マキシマ王妃の実父は、アルゼンチン軍事政権下で農業大臣を務めた経歴がある。軍事政権かつ独裁政権下の閣僚であったことが問題となり、2002年に娘が結婚する際は、オランダの国内世論で結婚反対の声も多く聞かれた。

軍事政権下で無実の市民に対する大量虐殺を引き起こした政権の実力者の娘と、王位継承者との結婚を許していいものか。もし結婚を選ぶなら王位継承権を放棄すべきといった世論が起きたのを思い出す。

結局、実父の元大臣は大量虐殺に一切関与していなかったとなり、オランダで無事結婚式を挙げた。王妃と新国王との間には3人の王女が生まれている。
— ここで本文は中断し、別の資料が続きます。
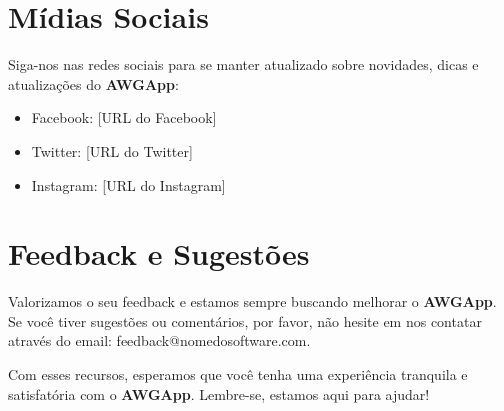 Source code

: \documentclass[12pt,a4paper]{book}
\newcommand{\nomesoftware}{AWGApp}
\begin{document}
\section{Mídias Sociais}

Siga-nos nas redes sociais para se manter atualizado sobre novidades, dicas e atualizações do \textbf{\nomesoftware{}}:

\begin{itemize}
    \item Facebook: [URL do Facebook]
    \item Twitter: [URL do Twitter]
    \item Instagram: [URL do Instagram]
\end{itemize}

\section{Feedback e Sugestões}

Valorizamos o seu feedback e estamos sempre buscando melhorar o \textbf{\nomesoftware{}}. Se você tiver sugestões ou comentários, por favor, não hesite em nos contatar através do email: feedback@nomedosoftware.com.

Com esses recursos, esperamos que você tenha uma experiência tranquila e satisfatória com o \textbf{\nomesoftware{}}. Lembre-se, estamos aqui para ajudar!
\end{document}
 イギリスでは、昨年2月にエリザベス女王が即位60年を迎え、チャールズ皇太子は既に64歳に達して、国王即位にいろいろな憶測も流れている。そんなことと比較をされながらも、4月に46歳になったばかりのオランダの新国王は、年齢的にまだ若く、今後の采配が期待されているといっても、決して過言ではないだろう。